Not just small European countries, but all European countries that do not have their own nukes, which is all except France. The issue is, they’ll have to leave the Non-Proliferation Treaty for that (except for the UK, I think), and once an otherwise respected country does that, the floodgates would be open in the world. The other problem is that such a decision would be very divisive in the European country’s electorate, and therefore highly problematic on its domestic political front. This is simply not likely to happen.
A more realistic outcome is that French nukes will be stationed in other European countries. But France is also not willing to give up exclusive control over those nukes, and the next French government could very well be far-right, and thus become as unreliable as the current US government. It’s a difficult situation.
Both France and the UK have floated the idea of extending their nuclear umbrella to include other European nations. Both countries operate ICBM carrying submarines so don't have to deploy nukes on anyone's territory.
I wouldn't be surprised if it happens on the fact they could share the cost between nations alone for something they've already paid for.
The UK’s nukes are sourced from the US. If they want to be independent, they’ll have to develop their own.
For other countries, the problem remains that if the UK or France government turns far-right, the other countries may quickly be on their own again, just like what they now fear with the US.
An EU-level control over the nukes seems unlikely, as France (and even more the UK) want to retain their sovereignty over that.
The UK's warheads are UK made by the UK Atomic Weapons Establishment (AWE).
The UK lacks an independant warhead delivery system since the cancellation of the Blue Streak in 1960, and currently uses US missiles for the UK submarines.
The UK was the first country to start a nuclear weapons programme and talked the US into starting the Manhatten project.

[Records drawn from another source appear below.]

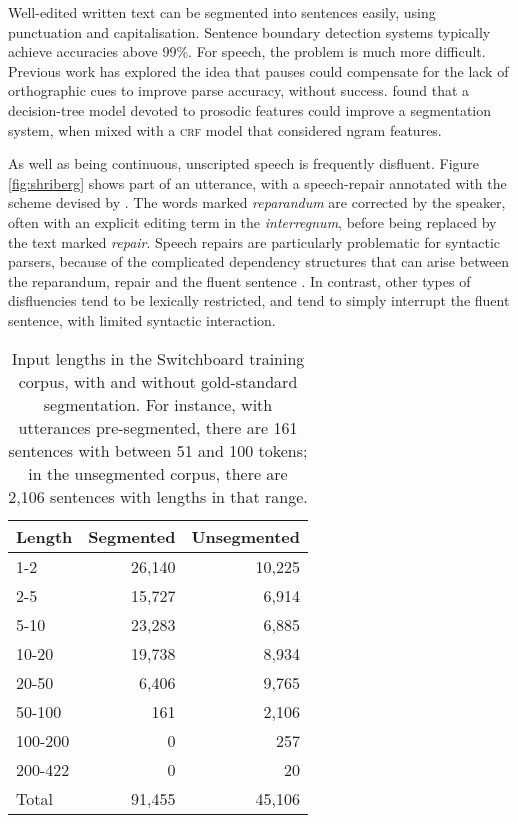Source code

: \documentclass[11pt,letterpaper]{article}
\begin{document}
Well-edited written text can be segmented into sentences easily, using punctuation and
capitalisation.  Sentence boundary detection systems typically achieve accuracies
above 99\%.  For speech, the problem is much more difficult.  Previous work has
explored the idea that pauses could compensate
for the lack of orthographic cues \citep{gregory:04} to improve parse accuracy,
without success.  \citet{liu:05} found that a decision-tree model devoted to prosodic
features could improve a segmentation system, when mixed with a \textsc{crf} model that
considered ngram features.

As well as being continuous, unscripted speech is frequently disfluent.
Figure \ref{fig:shriberg} shows part of an utterance, with a speech-repair annotated
with the scheme devised by \citet{shriberg:94}.  The words marked \emph{reparandum}
are corrected by the speaker, often with an explicit editing term in the
\emph{interregnum}, before being replaced by the text marked \emph{repair}.
Speech repairs are particularly problematic for syntactic
parsers, because of the complicated dependency structures that can arise between the
reparandum, repair and the fluent sentence \citep{Johnson04a}.
In contrast, other types of disfluencies tend to be lexically restricted, and
tend to simply interrupt the fluent sentence, with limited syntactic interaction.

\begin{table}
\centering
\small
\begin{tabular}{l|rr}
    \hline
    Length & Segmented & Unsegmented \\
    \hline \hline
    1-2 & 26,140 & 10,225 \\
    2-5 & 15,727 & 6,914 \\
    5-10 & 23,283 & 6,885 \\
    10-20 & 19,738 &  8,934 \\
    20-50 & 6,406 & 9,765 \\
    50-100 & 161 & 2,106 \\
    100-200 & 0 & 257 \\
    200-422 & 0 & 20 \\
    \hline
    Total & 91,455 & 45,106 \\
    \hline
\end{tabular}
\caption{\small Input lengths in the Switchboard training corpus, with and without
    gold-standard segmentation.  For instance, with utterances pre-segmented,
    there are 161 sentences with between 51 and 100 tokens; in the unsegmented
corpus, there are 2,106 sentences with lengths in that range.
\label{tab:seg_freqs}}
\vspace*{-3em}
\end{table}
\end{document}

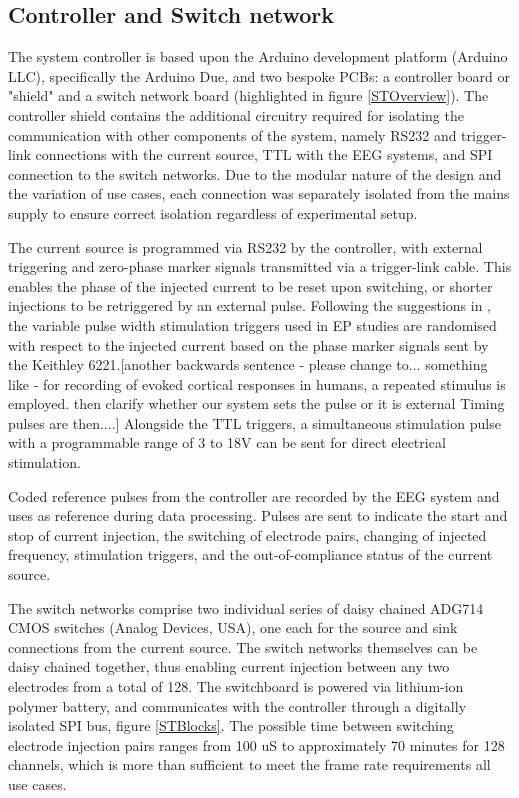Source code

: \subsection{Controller and Switch network}

The system controller is based upon the Arduino development platform (Arduino LLC), specifically the Arduino Due, and two bespoke PCBs: a controller board or "shield" and a switch network board (highlighted in figure \ref{STOverview}). The controller shield contains the additional circuitry required for isolating the communication with other components of the system, namely RS232 and trigger-link connections with the current source, TTL with the EEG systems, and SPI connection to the switch networks. Due to the modular nature of the design and the variation of use cases, each connection was separately isolated from the mains supply to ensure correct isolation regardless of experimental setup.

The current source is programmed via RS232 by the controller, with external triggering and zero-phase marker signals transmitted via a trigger-link cable. This enables the phase of the injected current to be reset upon switching, or shorter injections to be retriggered by an external pulse. Following the suggestions in \cite{Aristovich_2015}, the variable pulse width stimulation triggers used in EP studies are randomised with respect to the injected current based on the phase marker signals sent by the Keithley 6221.[another backwards sentence - please change to... something like - for recording of evoked cortical responses in humans, a repeated stimulus is employed. {then clarify whether our system sets the pulse or it is external} Timing pulses are then....] Alongside the TTL triggers, a simultaneous stimulation pulse with a programmable range of 3 to 18V can be sent for direct electrical stimulation.

Coded reference pulses from the controller are recorded by the EEG system and uses as reference during data processing. Pulses are sent to indicate the start and stop of current injection, the switching of electrode pairs, changing of injected frequency, stimulation triggers, and the out-of-compliance status of the current source. 

The switch networks comprise two individual series of daisy chained ADG714 CMOS switches (Analog Devices, USA), one each for the source and sink connections from the current source. The switch networks themselves can be daisy chained together, thus enabling current injection between any two electrodes from a total of 128. The switchboard is powered via lithium-ion polymer battery, and communicates with the controller through a digitally isolated SPI bus, figure \ref{STBlocks}. The possible time between switching electrode injection pairs ranges from 100 uS to approximately 70 minutes for 128 channels, which is more than sufficient to meet the frame rate requirements all use cases. 

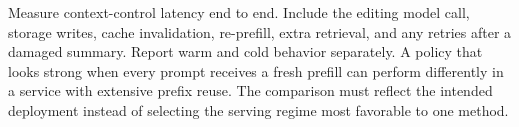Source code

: Measure context-control latency end to end. Include the editing model call, storage writes, cache invalidation, re-prefill, extra retrieval, and any retries after a damaged summary. Report warm and cold behavior separately. A policy that looks strong when every prompt receives a fresh prefill can perform differently in a service with extensive prefix reuse. The comparison must reflect the intended deployment instead of selecting the serving regime most favorable to one method.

Once subsumed by the US project, the UK started again post WWII and developed warheads and bombs tested in Australia. They managed to dust a future UK prime minister with fallout as a child in Adelaide.
> small European countries do now have to consider nukes
It wouldn't be all that surprising to see Poland and Finland doing atmospheric tests in the next few months. Given that Ukraine gave up their weapons for a totally vacuous security guarantee it would make sense for them to build bombs too. 2025 could be the year of global nuclear proliferation.
I don't think anyone is dumb enough to restart atmospheric testing. If you want a subsurface test to be public knowledge, there's a pretty good track record of how to do that: invite the press. Pakistan, North Korea, India & others can serve as a good example.
In fact, while most nuclear powers have dabbled in the idea of 'how could we conceal a nuclear test', it seems that only Israel is capable of doing it. That is an argument from the absence of evidence unfortunately.
> In fact, while most nuclear powers have dabbled in the idea of 'how could we conceal a nuclear test', it seems that only Israel is capable of doing it.
Only because the US decided to officially look the other way. See "The Vela incident" which was never publicly attributed, but was almost certainly a joint Israel-South Africa test.
I think you're correct but it also hasn't ever been publicly attributed to Israel. It's certainly a nuclear weapon test, but there isn't anything to directly tie it to Israel. "could have been anyone" is a pretty good shield
The point of an atmospheric test wouldn't be to merely say "we have capability" it would be to say "we have capability and we're absolutely not afraid to use it, no matter what the cost." The idea is to demonstrate overwhelming strength and resolve, such that the opponent doesn't dare attack, not to escalate slowly.
For Europe, yes. But on a tangent, for example for Iran it would be desirable to conceal tests until the point you have proven that you can make and deliver nukes.
Not really. For example, everyone considers the UK to be a nuclear power.
Exactly what weapons they have seems to be tied to the deals of the US-UK defense agreements. The UK's development of fission weapons is well documented. The development of thermonuclear is unclear and its not exactly obvious when and how they tested proper thermonuclear weapons.
Pakistan probably had nuclear weapons decades before their official tests. The US even made them one heck of an offer to maintain this policy of uncertainty. Ultimately they would debut very small thermonuclear weapons. They probably can manufacture large scale nuclear weapons into the megaton range. Pakistan probably also has plenty of delivery options. But ultimately their arsenal is mainly just there to deter China or India's territorial expansion. Pakistan can't really threaten other nuclear powers and it seems unlikely that a country like France is just going to launch an invasion of Pakistan. So there isn't really too much reason to bother with more tests. Ambiguity is their ally.
But retracting support is the nuclear option.
Figuratively, because you can probably one do it once, so you better pick a good reason for doing it.
And literally, because small European countries do now have to consider nukes.